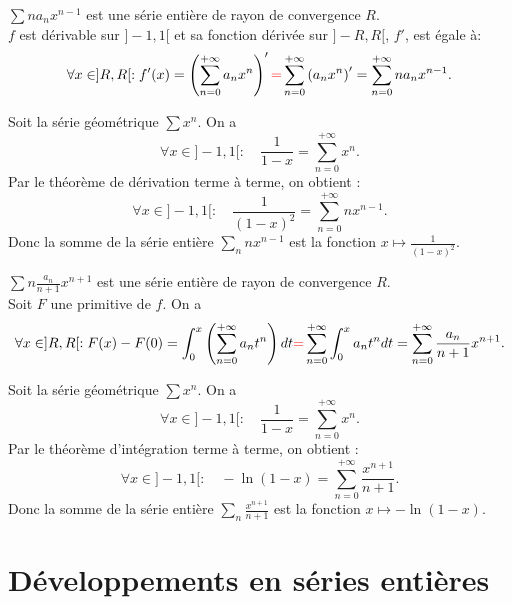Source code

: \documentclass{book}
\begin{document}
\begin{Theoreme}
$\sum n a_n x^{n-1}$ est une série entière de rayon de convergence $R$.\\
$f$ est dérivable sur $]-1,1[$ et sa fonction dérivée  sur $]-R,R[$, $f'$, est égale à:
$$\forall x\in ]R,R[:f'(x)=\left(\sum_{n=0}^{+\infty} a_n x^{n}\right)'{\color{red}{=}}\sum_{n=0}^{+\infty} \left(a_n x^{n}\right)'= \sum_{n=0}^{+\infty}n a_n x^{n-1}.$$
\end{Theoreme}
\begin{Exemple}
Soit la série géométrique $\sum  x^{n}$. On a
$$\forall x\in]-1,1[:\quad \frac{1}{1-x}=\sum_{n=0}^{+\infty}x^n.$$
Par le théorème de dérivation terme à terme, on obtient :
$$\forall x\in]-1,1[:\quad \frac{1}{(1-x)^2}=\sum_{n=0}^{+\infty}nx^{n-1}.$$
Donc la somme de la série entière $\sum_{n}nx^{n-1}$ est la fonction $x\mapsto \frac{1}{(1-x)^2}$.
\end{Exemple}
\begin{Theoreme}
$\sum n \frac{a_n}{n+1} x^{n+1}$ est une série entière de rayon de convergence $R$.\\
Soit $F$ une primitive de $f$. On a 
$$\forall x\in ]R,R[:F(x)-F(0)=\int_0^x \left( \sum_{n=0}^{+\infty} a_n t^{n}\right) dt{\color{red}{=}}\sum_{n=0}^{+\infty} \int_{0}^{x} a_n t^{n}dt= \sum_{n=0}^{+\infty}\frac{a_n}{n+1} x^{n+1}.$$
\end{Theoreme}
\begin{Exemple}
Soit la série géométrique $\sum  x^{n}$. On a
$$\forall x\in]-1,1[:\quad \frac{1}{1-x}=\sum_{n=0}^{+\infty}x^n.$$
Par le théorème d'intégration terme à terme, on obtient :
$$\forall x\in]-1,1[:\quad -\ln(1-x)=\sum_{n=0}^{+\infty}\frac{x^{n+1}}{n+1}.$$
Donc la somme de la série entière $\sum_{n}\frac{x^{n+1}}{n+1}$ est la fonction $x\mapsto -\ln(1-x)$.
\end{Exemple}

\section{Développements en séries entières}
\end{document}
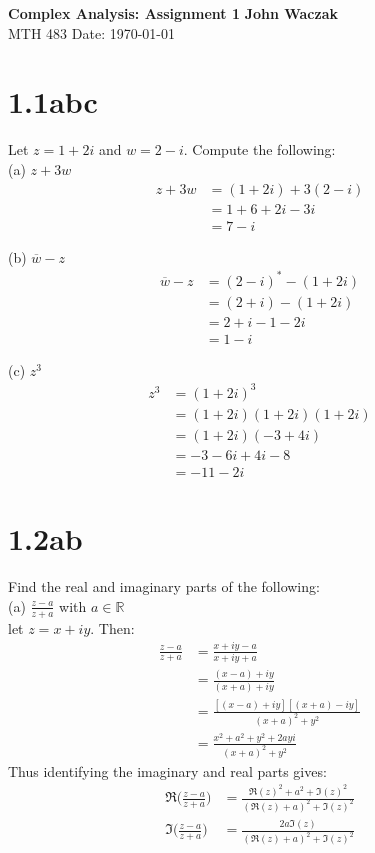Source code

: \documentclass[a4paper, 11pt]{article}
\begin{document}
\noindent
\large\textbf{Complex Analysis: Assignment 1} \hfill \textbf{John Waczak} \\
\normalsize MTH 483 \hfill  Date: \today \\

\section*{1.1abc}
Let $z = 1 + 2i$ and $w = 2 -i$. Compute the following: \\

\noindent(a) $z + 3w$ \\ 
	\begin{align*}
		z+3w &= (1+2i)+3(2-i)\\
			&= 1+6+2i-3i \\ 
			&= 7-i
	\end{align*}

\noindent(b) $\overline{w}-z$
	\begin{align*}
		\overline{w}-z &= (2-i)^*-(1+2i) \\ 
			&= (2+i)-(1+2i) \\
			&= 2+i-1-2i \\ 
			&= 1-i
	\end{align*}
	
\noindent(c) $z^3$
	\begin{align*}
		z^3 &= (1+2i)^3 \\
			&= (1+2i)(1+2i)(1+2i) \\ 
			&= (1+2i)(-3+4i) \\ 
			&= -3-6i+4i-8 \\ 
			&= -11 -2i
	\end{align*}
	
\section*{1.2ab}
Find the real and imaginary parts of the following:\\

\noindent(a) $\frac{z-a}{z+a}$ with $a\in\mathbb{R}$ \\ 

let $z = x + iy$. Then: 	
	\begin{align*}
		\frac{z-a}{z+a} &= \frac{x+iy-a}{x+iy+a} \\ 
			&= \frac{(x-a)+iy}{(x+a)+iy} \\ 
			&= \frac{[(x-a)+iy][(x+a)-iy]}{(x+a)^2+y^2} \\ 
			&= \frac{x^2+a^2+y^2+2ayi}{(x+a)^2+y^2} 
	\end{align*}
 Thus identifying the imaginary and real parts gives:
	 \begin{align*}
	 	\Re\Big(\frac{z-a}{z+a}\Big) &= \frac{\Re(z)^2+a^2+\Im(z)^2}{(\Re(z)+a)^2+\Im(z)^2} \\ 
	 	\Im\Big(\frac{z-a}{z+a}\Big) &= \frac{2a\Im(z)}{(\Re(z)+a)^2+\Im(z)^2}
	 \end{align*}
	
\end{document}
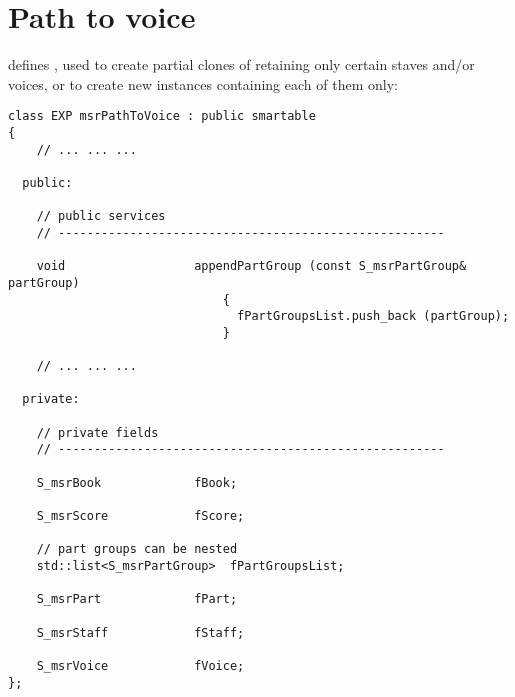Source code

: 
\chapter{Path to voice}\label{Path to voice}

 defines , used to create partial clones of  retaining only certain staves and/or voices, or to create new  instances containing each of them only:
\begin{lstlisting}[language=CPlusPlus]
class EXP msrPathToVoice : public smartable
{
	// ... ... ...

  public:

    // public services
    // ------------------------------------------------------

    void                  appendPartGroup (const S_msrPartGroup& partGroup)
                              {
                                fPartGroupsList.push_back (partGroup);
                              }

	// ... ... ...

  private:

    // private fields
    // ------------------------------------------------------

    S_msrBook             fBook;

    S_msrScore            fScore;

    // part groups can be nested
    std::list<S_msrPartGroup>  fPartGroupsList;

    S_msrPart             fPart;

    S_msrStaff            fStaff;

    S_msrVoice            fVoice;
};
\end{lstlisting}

_EXERCISE_:
Only lines holding the word "convergence" belong in the answer; copy all of them from the records.

_YOUR SOLUTION_:
$\sum n a_n x^{n-1}$ est une série entière de rayon de convergence $R$.\\
$\sum n \frac{a_n}{n+1} x^{n+1}$ est une série entière de rayon de convergence $R$.\\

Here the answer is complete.